NASA, yıllardır süren spekülasyonların ardından, Güneş Sistemi'nde Neptün'ün ötesinde bir gezegenin varlığını doğruladı. Bu gezegenin keşfi, Kaliforniya Teknoloji Enstitüsü’nden astronom Konstantin Batygin ve ekibi tarafından gerçekleştirildi ve astronomi dünyasında devrim niteliğinde bir ilerleme olarak kabul ediliyor.
NTV’de yer alan habere göre gezegen, 2006 yılında cüce gezegen olarak yeniden sınıflandırılan Plüton’la ilişkilendirilmiyor.
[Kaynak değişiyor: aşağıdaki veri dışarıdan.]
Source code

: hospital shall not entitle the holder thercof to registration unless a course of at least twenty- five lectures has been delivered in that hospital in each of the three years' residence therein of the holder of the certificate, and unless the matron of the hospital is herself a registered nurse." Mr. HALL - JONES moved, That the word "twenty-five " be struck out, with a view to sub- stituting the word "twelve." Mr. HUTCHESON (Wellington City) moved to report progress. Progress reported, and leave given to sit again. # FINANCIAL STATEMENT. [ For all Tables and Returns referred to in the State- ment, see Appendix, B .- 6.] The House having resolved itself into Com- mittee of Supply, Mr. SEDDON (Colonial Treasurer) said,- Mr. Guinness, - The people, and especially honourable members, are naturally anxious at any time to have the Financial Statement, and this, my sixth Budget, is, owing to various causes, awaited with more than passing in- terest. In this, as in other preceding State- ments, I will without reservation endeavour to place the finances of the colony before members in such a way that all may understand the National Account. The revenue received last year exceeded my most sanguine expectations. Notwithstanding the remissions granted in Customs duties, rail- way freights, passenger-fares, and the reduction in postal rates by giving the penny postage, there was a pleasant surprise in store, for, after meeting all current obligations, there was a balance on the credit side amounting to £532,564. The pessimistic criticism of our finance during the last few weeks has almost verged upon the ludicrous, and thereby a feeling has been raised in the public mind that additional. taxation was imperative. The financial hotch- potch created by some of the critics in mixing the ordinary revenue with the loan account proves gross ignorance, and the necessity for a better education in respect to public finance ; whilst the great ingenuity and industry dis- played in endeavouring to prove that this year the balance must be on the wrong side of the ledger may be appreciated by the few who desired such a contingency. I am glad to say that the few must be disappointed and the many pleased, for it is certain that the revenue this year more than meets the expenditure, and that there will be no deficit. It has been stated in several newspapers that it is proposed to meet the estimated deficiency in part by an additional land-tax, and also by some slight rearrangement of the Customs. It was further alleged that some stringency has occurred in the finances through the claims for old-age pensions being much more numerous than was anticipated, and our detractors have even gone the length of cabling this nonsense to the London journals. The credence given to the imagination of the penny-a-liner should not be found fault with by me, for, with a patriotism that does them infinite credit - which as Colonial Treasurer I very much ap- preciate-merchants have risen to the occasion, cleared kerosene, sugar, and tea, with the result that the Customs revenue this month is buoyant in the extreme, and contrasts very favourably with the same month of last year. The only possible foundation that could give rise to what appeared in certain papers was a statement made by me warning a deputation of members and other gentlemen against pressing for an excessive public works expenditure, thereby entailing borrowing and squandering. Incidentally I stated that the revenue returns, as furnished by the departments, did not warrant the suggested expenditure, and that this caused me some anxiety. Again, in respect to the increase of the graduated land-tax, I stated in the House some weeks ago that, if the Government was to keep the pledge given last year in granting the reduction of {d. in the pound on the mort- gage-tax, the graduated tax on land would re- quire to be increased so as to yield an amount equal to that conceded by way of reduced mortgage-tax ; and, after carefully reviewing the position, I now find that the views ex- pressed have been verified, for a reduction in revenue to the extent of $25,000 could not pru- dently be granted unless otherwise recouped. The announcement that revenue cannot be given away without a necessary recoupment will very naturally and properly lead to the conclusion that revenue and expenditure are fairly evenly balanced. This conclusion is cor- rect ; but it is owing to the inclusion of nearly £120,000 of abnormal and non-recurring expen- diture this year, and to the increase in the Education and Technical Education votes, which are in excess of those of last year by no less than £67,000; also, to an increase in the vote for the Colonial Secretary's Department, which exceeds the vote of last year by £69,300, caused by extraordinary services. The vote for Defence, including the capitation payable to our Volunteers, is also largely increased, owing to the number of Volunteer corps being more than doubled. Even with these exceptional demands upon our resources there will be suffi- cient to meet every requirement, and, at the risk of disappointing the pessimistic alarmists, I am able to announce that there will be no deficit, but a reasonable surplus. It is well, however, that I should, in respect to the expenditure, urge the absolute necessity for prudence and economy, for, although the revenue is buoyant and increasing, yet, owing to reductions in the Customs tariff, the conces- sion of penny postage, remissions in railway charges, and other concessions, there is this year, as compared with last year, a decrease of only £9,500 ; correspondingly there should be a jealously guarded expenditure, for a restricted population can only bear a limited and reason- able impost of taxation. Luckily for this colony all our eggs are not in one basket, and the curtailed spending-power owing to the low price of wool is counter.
Aksine, Dünya'nın kütlesinin 5 ila 10 katı büyüklüğünde ve oldukça uzak bir yörüngeye sahip.
Bu gezegenin varlığı, transneptün cisimlerinin (TNO) davranışlarını analiz ederek ortaya çıktı. TNO'lar, Güneş Sistemi'nin en uzak bölgelerinde hareket eden küçük buzlu cisimlerdir ve bu cisimlerin hareketleri, gezegenin varlığını doğrulamak için güçlü kanıtlar sağladı. Araştırmacılar, bu cisimlerin hareketlerinde anormal desenler gözlemleyerek, yalnızca büyük bir kütlenin yerçekimsel etkisiyle açıklanabilecek hareketleri incelediler. Bu keşif, gezegenin mevcut teleskoplarla doğrudan gözleminin çok zor olduğunu ortaya koydu.
YENİ TEPLOSKOPLARLA GİZEMLİ GEZEGENİ ARAŞTIRMA
Gezegenin doğrulanması, güneş ışığını çok az yansıttığı ve oldukça uzak bir yörüngede olduğu için zorlu bir görev. NASA, bu zorlukları aşmak için gelişmiş teleskoplar geliştirecek ve daha yüksek hassasiyetle gezegenin gizemini çözmeye çalışacak.
GEZEGEN OLARAK SINIFLANDIRILAN CİSİMLERİN KİTLE KURALLARI
Her gök cismi gezegen olarak kabul edilmez. Gezegen olabilmesi için bir cismin, yörüngesini dominate etmesi, yuvarlak bir şekle sahip olması ve yakınındaki diğer cisimlerin yerçekimsel etkilerini denetleyebilmesi gerekir. Plüton’un cüce gezegen olarak sınıflandırılmasındaki neden de bu kriterlere uymamasıdır.
Yeni gezegenin büyük kütlesi ve TNO'lar üzerindeki yerçekimsel etkisi, onun gezegen olarak sınıflandırılmasını destekleyen güçlü kanıtlar sunmaktadır.
GÖKYÜZÜNDE DAHA FAZLA KEŞFİ BEKLEYEBİLİR MİYİZ?
Bu keşif, Güneş Sistemi'nin daha uzak bölgelerinde henüz keşfedilmemiş başka gezegenlerin olabileceği ihtimalini de gündeme getiriyor. Bu, evrenin yapısı ve gezegenlerin oluşumu hakkındaki anlayışımızı yeniden şekillendirebilir.